Not films, but another example of an explicitly Christian band not sucking is Belle and Sebastian…
And nobody can say Johnny Cash lacked for talent even if his music wasn’t everyone’s cup of tea.
It’s not my thing but Lift to Experience and in particular their album The Texas Jerusalem Crossroads is pretty highly respected.
It’s straight up Christian rock. Just a bit shoegazey.
ETA
I’m listening to it now and enjoying it. It’s not like what I might listen to often but I’m pretty cloudy minded now and it works.
Norman Greenbaum’s 1969 hit “Spirit in the Sky” is legitimately one of the catchiest Christian/Gospel rock songs ever written, even made it into the Guardians of the Galaxy soundtrack. Which is ironic considering Greenbaum himself is Jewish.
Yeah and I love many, many devotional musics from all around the world, from righteous Rastafari to levantine masses to Wexford microtonal carols to Bach.
And of course lots that isn’t Christian too…
Religion is just so important to music all around the world and, as someone was talking about upthread: yes absolutely. Large churches are designed around music. The development of harmony in Europe is related to cathedrals. It had been banned in church music (though chanting had introduced tenor lines and grounds gradually over the centuries) but things like Notre Dame cathedral whose acoustics were used by Leonin and Perotin as a justification for polyphony took away any argument.
ETA but obvious point backing up someone else above. Christian music is great because in general it focuses on the mysteries, spirituality, joyful celebration etc rather than atheists are evil. Mostly.
Films with, by, or about Scientologists bore me to death, too.
Even this?
We’ve been bombarded by pretentious and self-serving expressions of Christian piety for so long that even when some of them do exactly what @Aztec_Cardiologist suggests, we don’t trust it
One more “explicitly Christian but still quite entertaining” movie for the list:
Note that that Indiana Jones never tried to convert anyone even though he had firsthand knowledge that Biblical miracles from the Old and New Testaments were literally, indisputably real.
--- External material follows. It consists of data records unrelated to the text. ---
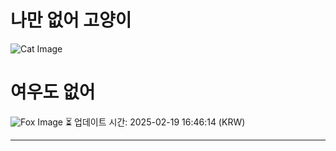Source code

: 
# 나만 없어 고양이

![Cat Image](https://cdn2.thecatapi.com/images/VsaXX13yt.jpg)

# 여우도 없어
![Fox Image](https://randomfox.ca/images/93.jpg)
⏳ 업데이트 시간: 2025-02-19 16:46:14 (KRW)

---

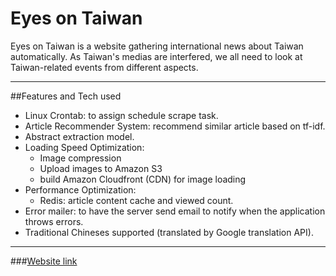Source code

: # Eyes on Taiwan

Eyes on Taiwan is a website gathering international news about Taiwan automatically. As Taiwan's medias are interfered, we all need to look at Taiwan-related events from different aspects.

---

##Features and Tech used

- Linux Crontab: to assign schedule scrape task.
- Article Recommender System: recommend similar article based on tf-idf.
- Abstract extraction model.
- Loading Speed Optimization:
    - Image compression
    - Upload images to Amazon S3
    - build Amazon Cloudfront (CDN) for image loading
- Performance Optimization:
    - Redis: article content cache and viewed count.
- Error mailer: to have the server send email to notify when the application throws errors.
- Traditional Chineses supported (translated by Google translation API).

---

###[Website link](https://wheatxstone.com)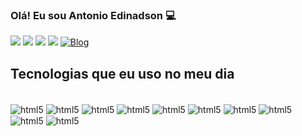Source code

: 
### Olá! Eu sou Antonio Edinadson 💻


[![](https://img.shields.io/badge/LinkedIn-0077B5?style=for-the-badge&logo=linkedin&logoColor=white)](https://www.linkedin.com/in/ant%C3%B4nio-edinadson-gomes-eug%C3%AAnio-863498130/)
[![](https://img.shields.io/badge/Instagram-E4405F?style=for-the-badge&logo=instagram&logoColor=white)]()
[![](https://img.shields.io/badge/Telegram-2CA5E0?style=for-the-badge&logo=telegram&logoColor=white)]()
[![](https://img.shields.io/badge/Discord-7289DA?style=for-the-badge&logo=discord&logoColor=white)]()
[![Blog](https://img.shields.io/website?label=AntonioEdinadson.dev&style=for-the-badge&url=https://sujeitoprogramador.com/)](https://antonioedinadson.dev)

## Tecnologias que eu uso no meu dia

<div style="display: inline-block;"><br/>
    <img src="https://img.shields.io/badge/HTML5-E34F26?style=for-the-badge&logo=html5&logoColor=white" alt="html5" align="center"></img>
    <img src="https://img.shields.io/badge/CSS3-1572B6?style=for-the-badge&logo=css3&logoColor=white" alt="html5" align="center"></img>
    <img src="https://img.shields.io/badge/Tailwind_CSS-38B2AC?style=for-the-badge&logo=tailwind-css&logoColor=white" alt="html5" align="center"><img>
    <img src="https://img.shields.io/badge/JavaScript-F7DF1E?style=for-the-badge&logo=javascript&logoColor=black" alt="html5" align="center"></img>
    <img src="https://img.shields.io/badge/React-20232A?style=for-the-badge&logo=react&logoColor=61DAFB" alt="html5" align="center"></img>
    <img src="https://img.shields.io/badge/Node.js-43853D?style=for-the-badge&logo=node.js&logoColor=white" alt="html5" align="center"></img>    
    <img src="https://img.shields.io/badge/TypeScript-007ACC?style=for-the-badge&logo=typescript&logoColor=white" alt="html5" align="center"></img>
    <img src="https://img.shields.io/badge/C%23-239120?style=for-the-badge&logo=c-sharp&logoColor=white" alt="html5" align="center"></img>
    <img src="https://img.shields.io/badge/MySQL-00000F?style=for-the-badge&logo=mysql&logoColor=white" alt="html5" align="center"></img>
    <img src="https://img.shields.io/badge/MongoDB-4EA94B?style=for-the-badge&logo=mongodb&logoColor=white" alt="html5" align="center"></img>
</div>
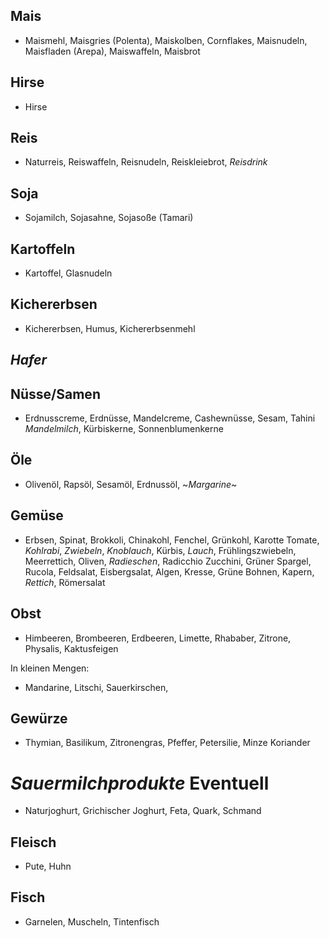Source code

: ## Mais
- Maismehl, Maisgries (Polenta), Maiskolben, Cornflakes, Maisnudeln,
    Maisfladen (Arepa), Maiswaffeln, Maisbrot

## Hirse
- Hirse

## Reis
- Naturreis, Reiswaffeln, Reisnudeln, Reiskleiebrot, *Reisdrink*

## Soja
- Sojamilch, Sojasahne, Sojasoße (Tamari)

## Kartoffeln
- Kartoffel, Glasnudeln

## Kichererbsen
- Kichererbsen, Humus, Kichererbsenmehl

## *Hafer*

## Nüsse/Samen
- Erdnusscreme, Erdnüsse, Mandelcreme, Cashewnüsse, Sesam, Tahini
    *Mandelmilch*, Kürbiskerne, Sonnenblumenkerne

## Öle
- Olivenöl, Rapsöl, Sesamöl, Erdnussöl, ~*Margarine*~

## Gemüse
- Erbsen, Spinat, Brokkoli, Chinakohl, Fenchel, Grünkohl, Karotte
    Tomate, *Kohlrabi*, *Zwiebeln*, *Knoblauch*, Kürbis, *Lauch*, 
    Frühlingszwiebeln, Meerrettich, Oliven, *Radieschen*, Radicchio
    Zucchini, Grüner Spargel, Rucola, Feldsalat, Eisbergsalat,
    Algen, Kresse, Grüne Bohnen, Kapern, *Rettich*, Römersalat

## Obst
- Himbeeren, Brombeeren, Erdbeeren, Limette, Rhababer, Zitrone, 
    Physalis, Kaktusfeigen

In kleinen Mengen:
- Mandarine, Litschi, Sauerkirschen,


## Gewürze
- Thymian, Basilikum, Zitronengras, Pfeffer, Petersilie, Minze
    Koriander

# *Sauermilchprodukte* Eventuell
- Naturjoghurt, Grichischer Joghurt, Feta, Quark, Schmand

## Fleisch
- Pute, Huhn

## Fisch
- Garnelen, Muscheln, Tintenfisch

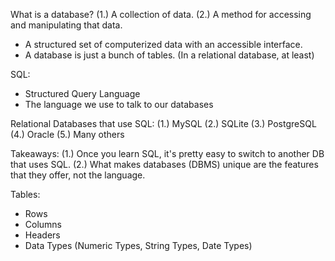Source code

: What is a database?
(1.) A collection of data.
(2.) A method for accessing and manipulating that data.
- A structured set of computerized data with an accessible interface.
- A database is just a bunch of tables. (In a relational database, at least)

SQL:
- Structured Query Language
- The language we use to talk to our databases

Relational Databases that use SQL:
(1.) MySQL
(2.) SQLite
(3.) PostgreSQL
(4.) Oracle
(5.) Many others

Takeaways:
(1.) Once you learn SQL, it's pretty easy to switch to another DB that uses SQL.
(2.) What makes databases (DBMS) unique are the features that they offer, not the language.

Tables:
- Rows
- Columns
- Headers
- Data Types (Numeric Types, String Types, Date Types)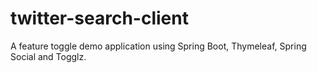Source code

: # twitter-search-client
A feature toggle demo application using Spring Boot, Thymeleaf, Spring Social and Togglz.

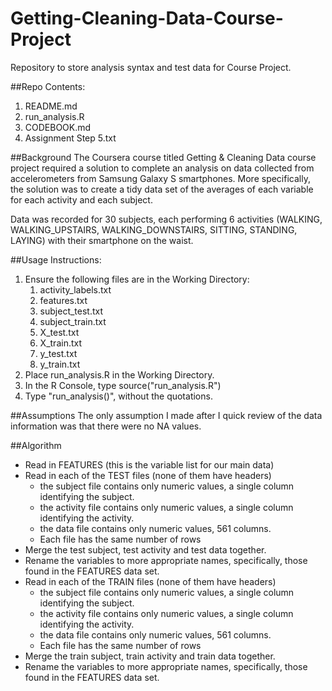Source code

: # Getting-Cleaning-Data-Course-Project
Repository to store analysis syntax and test data for Course Project.

##Repo Contents:
1. README.md
2. run_analysis.R
3. CODEBOOK.md
4. Assignment Step 5.txt

##Background
The Coursera course titled Getting & Cleaning Data course project required a solution to complete an analysis on data collected from accelerometers from Samsung Galaxy S smartphones.  More specifically, the solution was to create a tidy data set of the averages of each variable for each activity and each subject.

Data was recorded for 30 subjects, each performing 6 activities (WALKING, WALKING_UPSTAIRS, WALKING_DOWNSTAIRS, SITTING, STANDING, LAYING) with their smartphone on the waist.

##Usage Instructions:
1. Ensure the following files are in the Working Directory:
	1. activity_labels.txt
	2. features.txt
	3. subject_test.txt
	4. subject_train.txt
	5. X_test.txt
	6. X_train.txt
	7. y_test.txt
	8. y_train.txt
2. Place run_analysis.R in the Working Directory.
3. In the R Console, type source("run_analysis.R")
4. Type "run_analysis()", without the quotations.

##Assumptions
The only assumption I made after I quick review of the data information was that there were no NA values.

##Algorithm
* Read in FEATURES (this is the variable list for our main data)
* Read in each of the TEST files (none of them have headers)
	* the subject file contains only numeric values, a single column identifying the subject.
	* the activity file contains only numeric values, a single column identifying the activity.
	* the data file contains only numeric values, 561 columns.
	* Each file has the same number of rows
* Merge the test subject, test activity and test data together.
* Rename the variables to more appropriate names, specifically, those found in the FEATURES data set.
* Read in each of the TRAIN files (none of them have headers)
	* the subject file contains only numeric values, a single column identifying the subject.
	* the activity file contains only numeric values, a single column identifying the activity.
	* the data file contains only numeric values, 561 columns.
	* Each file has the same number of rows
* Merge the train subject, train activity and train data together.
* Rename the variables to more appropriate names, specifically, those found in the FEATURES data set.
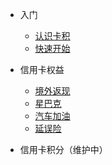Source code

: * 入门

  * [认识卡积](README.md)
  * [快速开始](quickstart.md)

* 信用卡权益

  * [境外返现](post/benefits/rebate.md)
  * [星巴克](post/benefits/starbucks.md)
  * [汽车加油](post/benefits/gas.md)
  * [延误险](post/benefits/flight-delay.md)

* 信用卡积分（维护中）


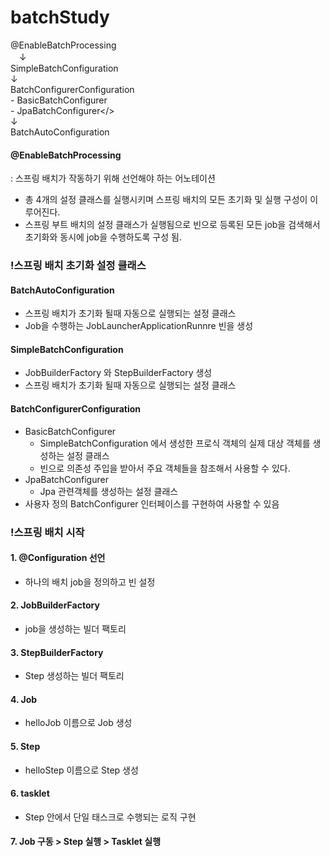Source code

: # batchStudy

@EnableBatchProcessing<br/>
　↓<br/>
SimpleBatchConfiguration<br/>
↓<br/>
BatchConfigurerConfiguration
<br/>- BasicBatchConfigurer
<br/>- JpaBatchConfigurer</><br/>
↓<br/>
BatchAutoConfiguration

#### @EnableBatchProcessing 
: 스프링 배치가 작동하기 위해 선언해야 하는 어노테이션
 - 총 4개의 설정 클래스를 실행시키며 스프링 배치의 모든 초기화 및 실행 구성이 이루어진다.
 - 스프링 부트 배치의 설정 클래스가 실행됨으로 빈으로 등록된 모든 job을 검색해서 
   초기화와 동시에 job을 수행하도록 구성 됨.

### !스프링 배치 초기화 설정 클래스
#### BatchAutoConfiguration
- 스프링 배치가 초기화 될때 자동으로 실행되는 설정 클래스
- Job을 수행하는 JobLauncherApplicationRunnre 빈을 생성

#### SimpleBatchConfiguration
- JobBuilderFactory 와 StepBuilderFactory 생성
- 스프링 배치가 초기화 될때 자동으로 실행되는 설정 클래스
 
#### BatchConfigurerConfiguration
- BasicBatchConfigurer
  - SimpleBatchConfiguration 에서 생성한 프로식 객체의 실제 대상 객체를 생성하는 설정 클래스
  - 빈으로 의존성 주입을 받아서 주요 객체들을 참조해서 사용할 수 있다.
- JpaBatchConfigurer
  - Jpa 관련객체를 생성하는 설정 클래스
- 사용자 정의 BatchConfigurer 인터페이스를 구현하여 사용할 수 있음

### !스프링 배치 시작

#### 1. @Configuration 선언
- 하나의 배치 job을 정의하고 빈 설정
#### 2. JobBuilderFactory 
- job을 생성하는 빌더 팩토리
#### 3. StepBuilderFactory
- Step 생성하는 빌더 팩토리
#### 4. Job
- helloJob 이름으로 Job 생성
#### 5. Step
- helloStep 이름으로 Step 생성
#### 6. tasklet
- Step 안에서 단일 태스크로 수행되는 로직 구현
#### 7. Job 구동 > Step 실행 > Tasklet 실행
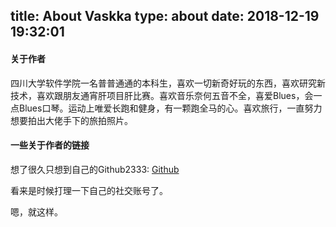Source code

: title: About Vaskka
type: about
date: 2018-12-19 19:32:01
---
#### 关于作者
四川大学软件学院一名普普通通的本科生，喜欢一切新奇好玩的东西，喜欢研究新技术，喜欢跟朋友通宵肝项目肝比赛。喜欢音乐奈何五音不全，喜爱Blues，会一点Blues口琴。运动上唯爱长跑和健身，有一颗跑全马的心。喜欢旅行，一直努力想要拍出大佬手下的旅拍照片。

#### 一些关于作者的链接
想了很久只想到自己的Github2333: <a href="https://www.github.com/Vaskka">Github</a>

看来是时候打理一下自己的社交账号了。

嗯，就这样。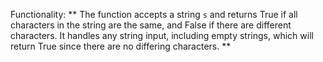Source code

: Functionality: ** The function accepts a string `s` and returns True if all characters in the string are the same, and False if there are different characters. It handles any string input, including empty strings, which will return True since there are no differing characters. **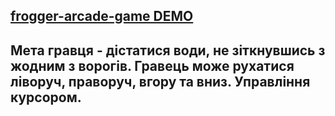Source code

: ## [frogger-arcade-game DEMO](https://maximmorenko.github.io/frogger-arcade-game/)

## Мета гравця - дістатися води, не зіткнувшись з жодним з ворогів. Гравець може рухатися ліворуч, праворуч, вгору та вниз. Управління курсором.
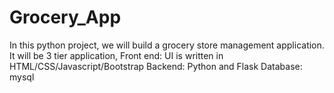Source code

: # Grocery_App
In this python project, we will build a grocery store management application. It will be 3 tier application,  Front end: UI is written in HTML/CSS/Javascript/Bootstrap Backend: Python and Flask Database: mysql
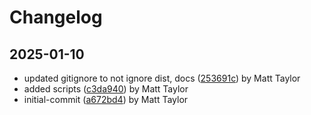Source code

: # Changelog


## 2025-01-10
- updated gitignore to not ignore dist, docs ([253691c](https://github.com/mjt-services/textgen-common-2025/commit/253691c0bf05a275644e8332453f965341d83316)) by Matt Taylor
- added scripts ([c3da940](https://github.com/mjt-services/textgen-common-2025/commit/c3da9400adbc18b8f0461d276df9750435e89147)) by Matt Taylor
- initial-commit ([a672bd4](https://github.com/mjt-services/textgen-common-2025/commit/a672bd40eb8a28d5aea7f34fe737f8dc0265386c)) by Matt Taylor
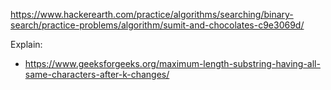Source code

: https://www.hackerearth.com/practice/algorithms/searching/binary-search/practice-problems/algorithm/sumit-and-chocolates-c9e3069d/

Explain:
- https://www.geeksforgeeks.org/maximum-length-substring-having-all-same-characters-after-k-changes/
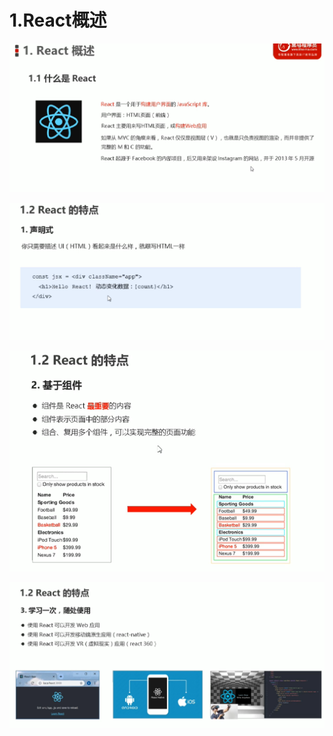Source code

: # 1.React概述

![1627905334482](../../.vuepress/public/images/1627905334482.png)

![1627905408682](../../.vuepress/public/images/1627905408682.png)

![1627905471630](../../.vuepress/public/images/1627905471630.png)



![1627905523130](../../.vuepress/public/images/1627905523130.png)







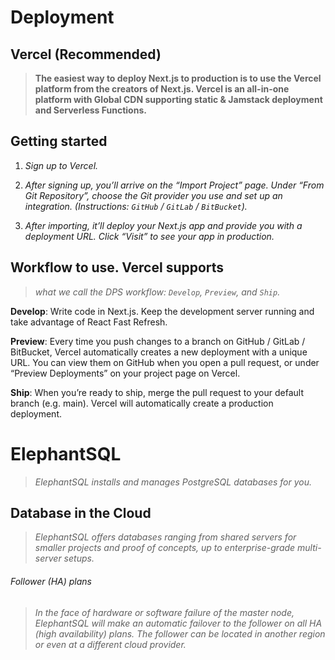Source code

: # Deployment

## Vercel (Recommended)

> **The easiest way to deploy Next.js to production is to use the Vercel platform from the creators of Next.js. Vercel is an all-in-one platform with Global CDN supporting static & Jamstack deployment and Serverless Functions.**

## Getting started

1. _Sign up to Vercel._

2. _After signing up, you’ll arrive on the “Import Project” page. Under “From Git Repository”, choose the Git provider you use and set up an integration. (Instructions: `GitHub` / `GitLab` / `BitBucket`)._

3. _After importing, it’ll deploy your Next.js app and provide you with a deployment URL. Click “Visit” to see your app in production._

## Workflow to use. Vercel supports

> _what we call the DPS workflow: `Develop`, `Preview`, and `Ship`._

**Develop**: Write code in Next.js. Keep the development server running and take advantage of React Fast Refresh.

**Preview**: Every time you push changes to a branch on GitHub / GitLab / BitBucket, Vercel automatically creates a new deployment with a unique URL. You can view them on GitHub when you open a pull request, or under “Preview Deployments” on your project page on Vercel.

**Ship**: When you’re ready to ship, merge the pull request to your default branch (e.g. main). Vercel will automatically create a production deployment.

# ElephantSQL

> _ElephantSQL installs and manages PostgreSQL databases for you._

## Database in the Cloud

> _ElephantSQL offers databases ranging from shared servers for smaller projects and proof of concepts, up to enterprise-grade multi-server setups._

###### Follower (HA) plans

> _In the face of hardware or software failure of the master node, ElephantSQL will make an automatic failover to the follower on all HA (high availability) plans. The follower can be located in another region or even at a different cloud provider._
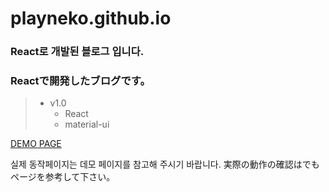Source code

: # playneko.github.io
### React로 개발된 블로그 입니다.
### Reactで開発したブログです。

> * v1.0
>   * React
>   * material-ui

[DEMO PAGE](https://playneko.onanitown.com/)

실제 동작페이지는 데모 페이지를 참고해 주시기 바랍니다.
実際の動作の確認はでもページを参考して下さい。
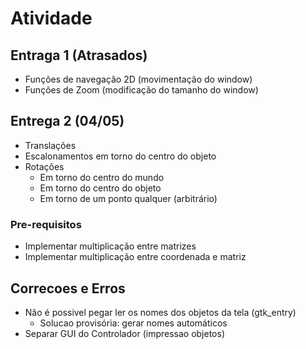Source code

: # Atividade

## Entraga 1 (Atrasados)

* Funções de navegação 2D (movimentação do window)
* Funções de Zoom (modificação do tamanho do window)

## Entrega 2 (04/05)

* Translações
* Escalonamentos em torno do centro do objeto
* Rotações
  * Em torno do centro do mundo
  * Em torno do centro do objeto
  * Em torno de um ponto qualquer (arbitrário)‏

### Pre-requisitos

* Implementar multiplicação entre matrizes
* Implementar multiplicação entre coordenada e matriz

## Correcoes e Erros

* Não é possivel pegar ler os nomes dos objetos da tela (gtk_entry)
  * Solucao provisória: gerar nomes automáticos
* Separar GUI do Controlador (impressao objetos)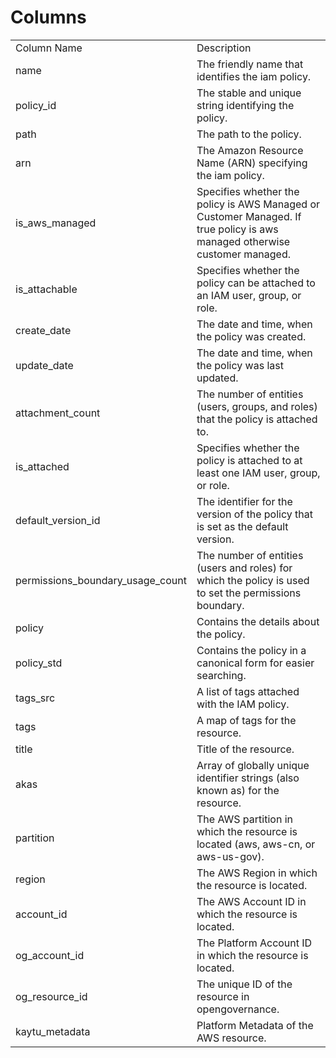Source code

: # Columns  

<table>
	<tr><td>Column Name</td><td>Description</td></tr>
	<tr><td>name</td><td>The friendly name that identifies the iam policy.</td></tr>
	<tr><td>policy_id</td><td>The stable and unique string identifying the policy.</td></tr>
	<tr><td>path</td><td>The path to the policy.</td></tr>
	<tr><td>arn</td><td>The Amazon Resource Name (ARN) specifying the iam policy.</td></tr>
	<tr><td>is_aws_managed</td><td>Specifies whether the policy is AWS Managed or Customer Managed. If true policy is aws managed otherwise customer managed.</td></tr>
	<tr><td>is_attachable</td><td>Specifies whether the policy can be attached to an IAM user, group, or role.</td></tr>
	<tr><td>create_date</td><td>The date and time, when the policy was created.</td></tr>
	<tr><td>update_date</td><td>The date and time, when the policy was last updated.</td></tr>
	<tr><td>attachment_count</td><td>The number of entities (users, groups, and roles) that the policy is attached to.</td></tr>
	<tr><td>is_attached</td><td>Specifies whether the policy is attached to at least one IAM user, group, or role.</td></tr>
	<tr><td>default_version_id</td><td>The identifier for the version of the policy that is set as the default version.</td></tr>
	<tr><td>permissions_boundary_usage_count</td><td>The number of entities (users and roles) for which the policy is used to set the permissions boundary.</td></tr>
	<tr><td>policy</td><td>Contains the details about the policy.</td></tr>
	<tr><td>policy_std</td><td>Contains the policy in a canonical form for easier searching.</td></tr>
	<tr><td>tags_src</td><td>A list of tags attached with the IAM policy.</td></tr>
	<tr><td>tags</td><td>A map of tags for the resource.</td></tr>
	<tr><td>title</td><td>Title of the resource.</td></tr>
	<tr><td>akas</td><td>Array of globally unique identifier strings (also known as) for the resource.</td></tr>
	<tr><td>partition</td><td>The AWS partition in which the resource is located (aws, aws-cn, or aws-us-gov).</td></tr>
	<tr><td>region</td><td>The AWS Region in which the resource is located.</td></tr>
	<tr><td>account_id</td><td>The AWS Account ID in which the resource is located.</td></tr>
	<tr><td>og_account_id</td><td>The Platform Account ID in which the resource is located.</td></tr>
	<tr><td>og_resource_id</td><td>The unique ID of the resource in opengovernance.</td></tr>
	<tr><td>kaytu_metadata</td><td>Platform Metadata of the AWS resource.</td></tr>
</table>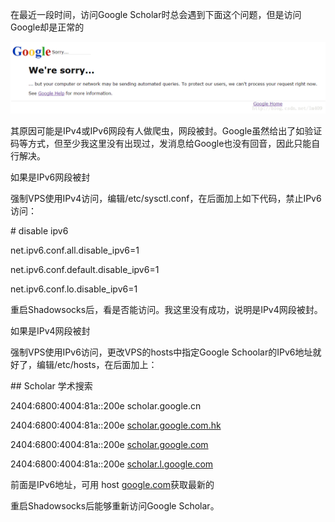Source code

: 在最近一段时间，访问Google Scholar时总会遇到下面这个问题，但是访问Google却是正常的 

![](resources/B12FD78EEFD09A9C2F93237FC771E3C9)

其原因可能是IPv4或IPv6网段有人做爬虫，网段被封。Google虽然给出了如验证码等方式，但至少我这里没有出现过，发消息给Google也没有回音，因此只能自行解决。 

如果是IPv6网段被封

强制VPS使用IPv4访问，编辑/etc/sysctl.conf，在后面加上如下代码，禁止IPv6访问： 

\# disable ipv6

net.ipv6.conf.all.disable\_ipv6=1

net.ipv6.conf.default.disable\_ipv6=1

net.ipv6.conf.lo.disable\_ipv6=1

重启Shadowsocks后，看是否能访问。我这里没有成功，说明是IPv4网段被封。 

如果是IPv4网段被封

强制VPS使用IPv6访问，更改VPS的hosts中指定Google Schoolar的IPv6地址就好了，编辑/etc/hosts，在后面加上： 

\#\# Scholar 学术搜索

2404:6800:4004:81a::200e scholar.google.cn

2404:6800:4004:81a::200e [scholar.google.com.hk](http://scholar.google.com.hk)

2404:6800:4004:81a::200e [scholar.google.com](http://scholar.google.com)

2404:6800:4004:81a::200e [scholar.l.google.com](http://scholar.l.google.com)

前面是IPv6地址，可用 host [google.com](http://google.com)获取最新的 

重启Shadowsocks后能够重新访问Google Scholar。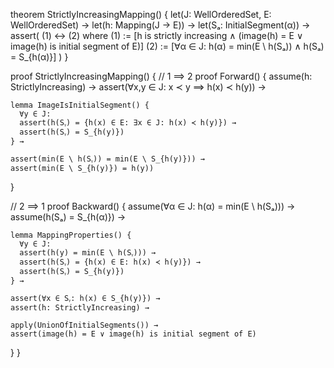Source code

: theorem StrictlyIncreasingMapping() {
  let(J: WellOrderedSet, E: WellOrderedSet) →
  let(h: Mapping(J → E)) →
  let(Sₐ: InitialSegment(α)) →
  assert(
    (1) ↔ (2) where
    (1) := [h is strictly increasing ∧ 
            (image(h) = E ∨ image(h) is initial segment of E)]
    (2) := [∀α ∈ J: h(α) = min(E \ h(Sₐ)) ∧ h(Sₐ) = S_{h(α)}]
  )
}

proof StrictlyIncreasingMapping() {
  // 1 ⟹ 2
  proof Forward() {
    assume(h: StrictlyIncreasing) →
    assert(∀x,y ∈ J: x ≺ y ⟹ h(x) ≺ h(y)) →
    
    lemma ImageIsInitialSegment() {
      ∀y ∈ J:
      assert(h(Sᵧ) = {h(x) ∈ E: ∃x ∈ J: h(x) ≺ h(y)}) →
      assert(h(Sᵧ) = S_{h(y)})
    } →
    
    assert(min(E \ h(Sᵧ)) = min(E \ S_{h(y)})) →
    assert(min(E \ S_{h(y)}) = h(y))
  }

  // 2 ⟹ 1
  proof Backward() {
    assume(∀α ∈ J: h(α) = min(E \ h(Sₐ))) →
    assume(h(Sₐ) = S_{h(α)}) →
    
    lemma MappingProperties() {
      ∀y ∈ J:
      assert(h(y) = min(E \ h(Sᵧ))) →
      assert(h(Sᵧ) = {h(x) ∈ E: h(x) ≺ h(y)}) →
      assert(h(Sᵧ) = S_{h(y)})
    } →
    
    assert(∀x ∈ Sᵧ: h(x) ∈ S_{h(y)}) →
    assert(h: StrictlyIncreasing) →
    
    apply(UnionOfInitialSegments()) →
    assert(image(h) = E ∨ image(h) is initial segment of E)
  }
}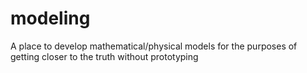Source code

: # modeling
A place to develop mathematical/physical models for the purposes of getting closer to the truth without prototyping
But didn’t he have that information about all sorts of non-christian god’s and demons too?
He had that encounter with the Hindu deity Kali, but she didn’t really make the kind of first impression that encouraged worship.
By contrast the Biblical Jehovah (“Iehova” in Latin!) was portrayed as a righteous badass because He, like Indiana himself, killed a bunch of Nazis.
Exactly.
He invoked Shiva to make the magical stones too hot to handle. If anything Dr. Jones is a universalist. Possibly just an atheist who considers the supernatural as just another tool/area of study.